(INSTRUCTIONS TO FOLLOW): When a picture appears among the records, leave it out, and copy all else exactly.

(EXERCISE INPUT):
====
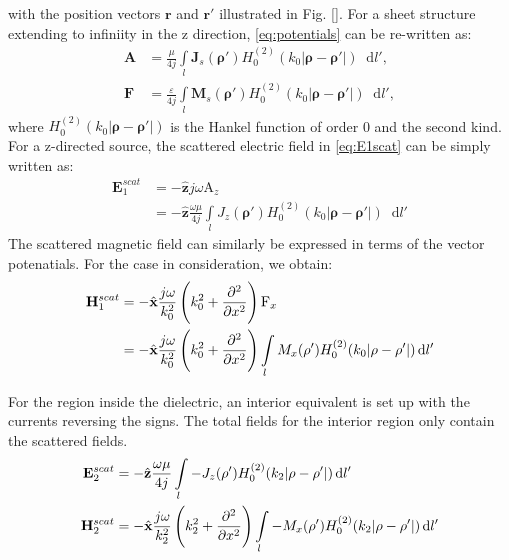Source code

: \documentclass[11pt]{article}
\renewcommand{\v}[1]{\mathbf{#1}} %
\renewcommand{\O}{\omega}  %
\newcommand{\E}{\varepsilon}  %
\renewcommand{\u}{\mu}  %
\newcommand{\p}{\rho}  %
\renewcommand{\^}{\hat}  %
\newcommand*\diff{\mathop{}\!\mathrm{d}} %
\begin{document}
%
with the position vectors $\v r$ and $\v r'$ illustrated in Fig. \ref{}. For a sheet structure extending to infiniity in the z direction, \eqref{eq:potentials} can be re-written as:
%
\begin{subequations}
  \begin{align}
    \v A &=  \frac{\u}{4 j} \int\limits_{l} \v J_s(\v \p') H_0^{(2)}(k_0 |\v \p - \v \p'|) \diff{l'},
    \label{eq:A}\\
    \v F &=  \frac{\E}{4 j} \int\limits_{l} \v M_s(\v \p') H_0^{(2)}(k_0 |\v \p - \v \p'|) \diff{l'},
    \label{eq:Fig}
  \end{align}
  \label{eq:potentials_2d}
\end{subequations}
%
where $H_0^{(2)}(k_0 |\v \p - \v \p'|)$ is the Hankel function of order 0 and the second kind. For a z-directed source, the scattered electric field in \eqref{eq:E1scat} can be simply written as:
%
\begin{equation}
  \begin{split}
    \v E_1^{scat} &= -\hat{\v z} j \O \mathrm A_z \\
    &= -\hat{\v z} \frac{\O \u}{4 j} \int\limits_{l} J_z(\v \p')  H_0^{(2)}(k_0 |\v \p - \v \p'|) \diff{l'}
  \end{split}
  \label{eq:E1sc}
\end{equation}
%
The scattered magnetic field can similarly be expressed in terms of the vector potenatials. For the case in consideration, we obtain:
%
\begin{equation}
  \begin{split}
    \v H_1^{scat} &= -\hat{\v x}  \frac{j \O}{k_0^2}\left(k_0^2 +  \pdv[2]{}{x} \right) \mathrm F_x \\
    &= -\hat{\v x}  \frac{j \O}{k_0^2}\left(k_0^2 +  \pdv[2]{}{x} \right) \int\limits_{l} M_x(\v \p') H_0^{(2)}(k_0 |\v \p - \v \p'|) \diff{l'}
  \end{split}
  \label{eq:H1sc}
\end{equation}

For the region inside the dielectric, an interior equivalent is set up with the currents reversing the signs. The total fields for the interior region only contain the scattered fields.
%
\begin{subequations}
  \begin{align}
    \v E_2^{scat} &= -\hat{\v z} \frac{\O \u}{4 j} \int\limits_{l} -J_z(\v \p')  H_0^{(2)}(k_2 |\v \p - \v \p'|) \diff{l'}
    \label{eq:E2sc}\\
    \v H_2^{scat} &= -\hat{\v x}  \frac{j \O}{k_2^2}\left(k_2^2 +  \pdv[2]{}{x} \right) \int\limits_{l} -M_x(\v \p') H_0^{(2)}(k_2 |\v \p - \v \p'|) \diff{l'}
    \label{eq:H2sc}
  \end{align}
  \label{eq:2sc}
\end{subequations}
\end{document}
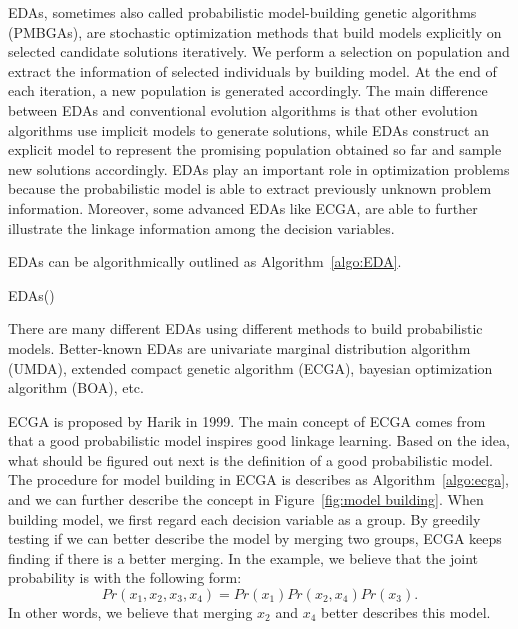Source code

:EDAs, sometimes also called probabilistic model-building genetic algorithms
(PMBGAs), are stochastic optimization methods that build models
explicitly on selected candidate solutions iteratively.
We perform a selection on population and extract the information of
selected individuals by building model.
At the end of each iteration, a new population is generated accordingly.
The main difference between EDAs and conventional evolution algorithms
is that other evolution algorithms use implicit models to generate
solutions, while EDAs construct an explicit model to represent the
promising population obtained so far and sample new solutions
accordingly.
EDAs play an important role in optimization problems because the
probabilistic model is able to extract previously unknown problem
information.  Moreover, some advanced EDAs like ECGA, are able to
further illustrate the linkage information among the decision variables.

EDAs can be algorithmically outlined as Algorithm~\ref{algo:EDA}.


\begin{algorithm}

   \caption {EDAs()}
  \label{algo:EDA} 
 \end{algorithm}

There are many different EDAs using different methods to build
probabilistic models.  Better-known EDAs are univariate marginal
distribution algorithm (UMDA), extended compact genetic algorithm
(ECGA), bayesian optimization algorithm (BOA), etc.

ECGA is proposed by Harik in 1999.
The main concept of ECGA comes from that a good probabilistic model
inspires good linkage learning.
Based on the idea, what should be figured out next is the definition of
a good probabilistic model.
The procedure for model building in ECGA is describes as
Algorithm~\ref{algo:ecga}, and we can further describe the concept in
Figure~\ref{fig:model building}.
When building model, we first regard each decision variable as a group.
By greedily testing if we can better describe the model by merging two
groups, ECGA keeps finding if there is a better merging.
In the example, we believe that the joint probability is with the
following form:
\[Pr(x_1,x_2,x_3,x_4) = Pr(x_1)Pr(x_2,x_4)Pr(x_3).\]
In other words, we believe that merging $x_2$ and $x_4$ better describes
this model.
====
(RESULT OF THIS EXERCISE):
Source code

: \documentclass[11pt]{article}
\renewcommand{\v}[1]{\mathbf{#1}} %
\renewcommand{\O}{\omega}  %
\newcommand{\E}{\varepsilon}  %
\renewcommand{\u}{\mu}  %
\newcommand{\p}{\rho}  %
\renewcommand{\^}{\hat}  %
\newcommand*\diff{\mathop{}\!\mathrm{d}} %
\begin{document}
%
with the position vectors $\v r$ and $\v r'$ illustrated in Fig. \ref{}. For a sheet structure extending to infiniity in the z direction, \eqref{eq:potentials} can be re-written as:
%
\begin{subequations}
  \begin{align}
    \v A &=  \frac{\u}{4 j} \int\limits_{l} \v J_s(\v \p') H_0^{(2)}(k_0 |\v \p - \v \p'|) \diff{l'},
    \label{eq:A}\\
    \v F &=  \frac{\E}{4 j} \int\limits_{l} \v M_s(\v \p') H_0^{(2)}(k_0 |\v \p - \v \p'|) \diff{l'},
    \label{eq:Fig}
  \end{align}
  \label{eq:potentials_2d}
\end{subequations}
%
where $H_0^{(2)}(k_0 |\v \p - \v \p'|)$ is the Hankel function of order 0 and the second kind. For a z-directed source, the scattered electric field in \eqref{eq:E1scat} can be simply written as:
%
\begin{equation}
  \begin{split}
    \v E_1^{scat} &= -\hat{\v z} j \O \mathrm A_z \\
    &= -\hat{\v z} \frac{\O \u}{4 j} \int\limits_{l} J_z(\v \p')  H_0^{(2)}(k_0 |\v \p - \v \p'|) \diff{l'}
  \end{split}
  \label{eq:E1sc}
\end{equation}
%
The scattered magnetic field can similarly be expressed in terms of the vector potenatials. For the case in consideration, we obtain:
%
\begin{equation}
  \begin{split}
    \v H_1^{scat} &= -\hat{\v x}  \frac{j \O}{k_0^2}\left(k_0^2 +  \pdv[2]{}{x} \right) \mathrm F_x \\
    &= -\hat{\v x}  \frac{j \O}{k_0^2}\left(k_0^2 +  \pdv[2]{}{x} \right) \int\limits_{l} M_x(\v \p') H_0^{(2)}(k_0 |\v \p - \v \p'|) \diff{l'}
  \end{split}
  \label{eq:H1sc}
\end{equation}

For the region inside the dielectric, an interior equivalent is set up with the currents reversing the signs. The total fields for the interior region only contain the scattered fields.
%
\begin{subequations}
  \begin{align}
    \v E_2^{scat} &= -\hat{\v z} \frac{\O \u}{4 j} \int\limits_{l} -J_z(\v \p')  H_0^{(2)}(k_2 |\v \p - \v \p'|) \diff{l'}
    \label{eq:E2sc}\\
    \v H_2^{scat} &= -\hat{\v x}  \frac{j \O}{k_2^2}\left(k_2^2 +  \pdv[2]{}{x} \right) \int\limits_{l} -M_x(\v \p') H_0^{(2)}(k_2 |\v \p - \v \p'|) \diff{l'}
    \label{eq:H2sc}
  \end{align}
  \label{eq:2sc}
\end{subequations}
\end{document}
Source code

:EDAs, sometimes also called probabilistic model-building genetic algorithms
(PMBGAs), are stochastic optimization methods that build models
explicitly on selected candidate solutions iteratively.
We perform a selection on population and extract the information of
selected individuals by building model.
At the end of each iteration, a new population is generated accordingly.
The main difference between EDAs and conventional evolution algorithms
is that other evolution algorithms use implicit models to generate
solutions, while EDAs construct an explicit model to represent the
promising population obtained so far and sample new solutions
accordingly.
EDAs play an important role in optimization problems because the
probabilistic model is able to extract previously unknown problem
information.  Moreover, some advanced EDAs like ECGA, are able to
further illustrate the linkage information among the decision variables.

EDAs can be algorithmically outlined as Algorithm~\ref{algo:EDA}.


\begin{algorithm}

   \caption {EDAs()}
  \label{algo:EDA} 
 \end{algorithm}

There are many different EDAs using different methods to build
probabilistic models.  Better-known EDAs are univariate marginal
distribution algorithm (UMDA), extended compact genetic algorithm
(ECGA), bayesian optimization algorithm (BOA), etc.

ECGA is proposed by Harik in 1999.
The main concept of ECGA comes from that a good probabilistic model
inspires good linkage learning.
Based on the idea, what should be figured out next is the definition of
a good probabilistic model.
The procedure for model building in ECGA is describes as
Algorithm~\ref{algo:ecga}, and we can further describe the concept in
Figure~\ref{fig:model building}.
When building model, we first regard each decision variable as a group.
By greedily testing if we can better describe the model by merging two
groups, ECGA keeps finding if there is a better merging.
In the example, we believe that the joint probability is with the
following form:
\[Pr(x_1,x_2,x_3,x_4) = Pr(x_1)Pr(x_2,x_4)Pr(x_3).\]
In other words, we believe that merging $x_2$ and $x_4$ better describes
this model.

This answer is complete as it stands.